--- MATERIAL PROVIDED ---
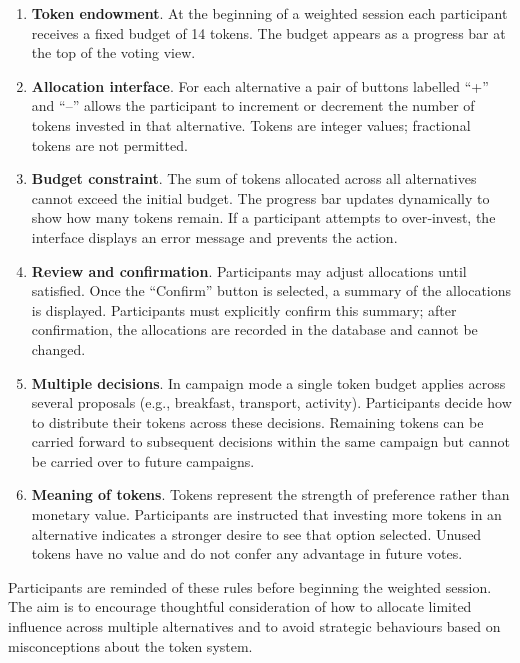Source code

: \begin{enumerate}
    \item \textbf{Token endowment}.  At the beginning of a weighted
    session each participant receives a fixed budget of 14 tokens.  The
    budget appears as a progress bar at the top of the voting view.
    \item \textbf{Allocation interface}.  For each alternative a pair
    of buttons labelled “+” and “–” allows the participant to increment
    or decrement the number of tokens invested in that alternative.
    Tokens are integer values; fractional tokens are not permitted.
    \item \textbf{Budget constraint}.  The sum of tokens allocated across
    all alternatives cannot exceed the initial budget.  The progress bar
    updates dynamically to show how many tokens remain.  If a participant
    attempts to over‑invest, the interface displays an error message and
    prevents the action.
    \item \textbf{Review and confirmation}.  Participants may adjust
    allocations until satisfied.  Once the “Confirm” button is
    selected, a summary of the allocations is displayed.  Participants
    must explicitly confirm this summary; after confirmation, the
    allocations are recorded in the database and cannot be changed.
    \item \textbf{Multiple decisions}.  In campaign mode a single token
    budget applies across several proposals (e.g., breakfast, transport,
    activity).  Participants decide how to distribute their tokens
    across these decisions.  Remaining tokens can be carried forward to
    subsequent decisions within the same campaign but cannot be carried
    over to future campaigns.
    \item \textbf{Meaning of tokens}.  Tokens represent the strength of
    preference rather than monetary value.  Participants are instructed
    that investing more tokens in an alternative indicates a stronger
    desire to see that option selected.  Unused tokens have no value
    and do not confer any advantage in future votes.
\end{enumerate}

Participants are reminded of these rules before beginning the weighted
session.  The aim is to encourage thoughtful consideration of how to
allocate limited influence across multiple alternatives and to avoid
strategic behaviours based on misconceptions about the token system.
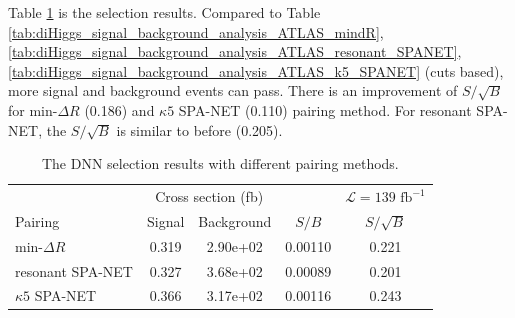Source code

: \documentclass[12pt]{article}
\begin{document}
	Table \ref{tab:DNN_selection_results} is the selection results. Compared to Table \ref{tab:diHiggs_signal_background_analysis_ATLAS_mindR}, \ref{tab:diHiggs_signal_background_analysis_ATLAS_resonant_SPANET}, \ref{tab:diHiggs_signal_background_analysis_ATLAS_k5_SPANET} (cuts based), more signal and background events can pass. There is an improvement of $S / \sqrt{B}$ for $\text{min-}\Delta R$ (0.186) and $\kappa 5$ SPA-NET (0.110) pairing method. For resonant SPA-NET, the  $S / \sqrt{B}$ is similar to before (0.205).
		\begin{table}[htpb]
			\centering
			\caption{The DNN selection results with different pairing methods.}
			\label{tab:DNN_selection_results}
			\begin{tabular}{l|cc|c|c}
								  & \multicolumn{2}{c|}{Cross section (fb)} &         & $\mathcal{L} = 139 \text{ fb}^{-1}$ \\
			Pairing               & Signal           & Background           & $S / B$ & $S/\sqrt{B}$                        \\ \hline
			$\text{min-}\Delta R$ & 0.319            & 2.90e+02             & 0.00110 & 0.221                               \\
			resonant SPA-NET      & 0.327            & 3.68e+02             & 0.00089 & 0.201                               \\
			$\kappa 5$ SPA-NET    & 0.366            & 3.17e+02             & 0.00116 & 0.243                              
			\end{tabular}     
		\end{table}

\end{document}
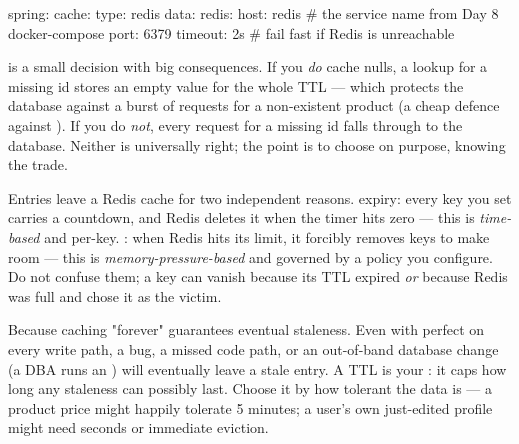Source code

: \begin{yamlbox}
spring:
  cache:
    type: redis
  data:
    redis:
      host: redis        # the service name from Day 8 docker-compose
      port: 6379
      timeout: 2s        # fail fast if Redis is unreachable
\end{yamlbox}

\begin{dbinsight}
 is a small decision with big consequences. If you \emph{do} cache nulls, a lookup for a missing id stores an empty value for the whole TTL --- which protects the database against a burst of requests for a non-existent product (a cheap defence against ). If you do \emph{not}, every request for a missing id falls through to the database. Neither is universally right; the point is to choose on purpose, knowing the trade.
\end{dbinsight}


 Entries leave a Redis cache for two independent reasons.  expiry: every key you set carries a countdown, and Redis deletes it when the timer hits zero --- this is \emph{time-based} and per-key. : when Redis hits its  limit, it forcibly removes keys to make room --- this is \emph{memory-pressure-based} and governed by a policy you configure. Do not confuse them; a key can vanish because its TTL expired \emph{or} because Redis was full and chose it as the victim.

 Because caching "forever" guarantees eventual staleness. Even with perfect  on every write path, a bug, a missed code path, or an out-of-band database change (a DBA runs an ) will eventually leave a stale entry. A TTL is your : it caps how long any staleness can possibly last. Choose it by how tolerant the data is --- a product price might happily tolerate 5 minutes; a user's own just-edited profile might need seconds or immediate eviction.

--- TASK OBJECTIVE ---
Go through the lines above and copy any that contain "alternatives".

--- OUTPUT OF THE TASK ---
    all alternatives cannot exceed the initial budget.  The progress bar
allocate limited influence across multiple alternatives and to avoid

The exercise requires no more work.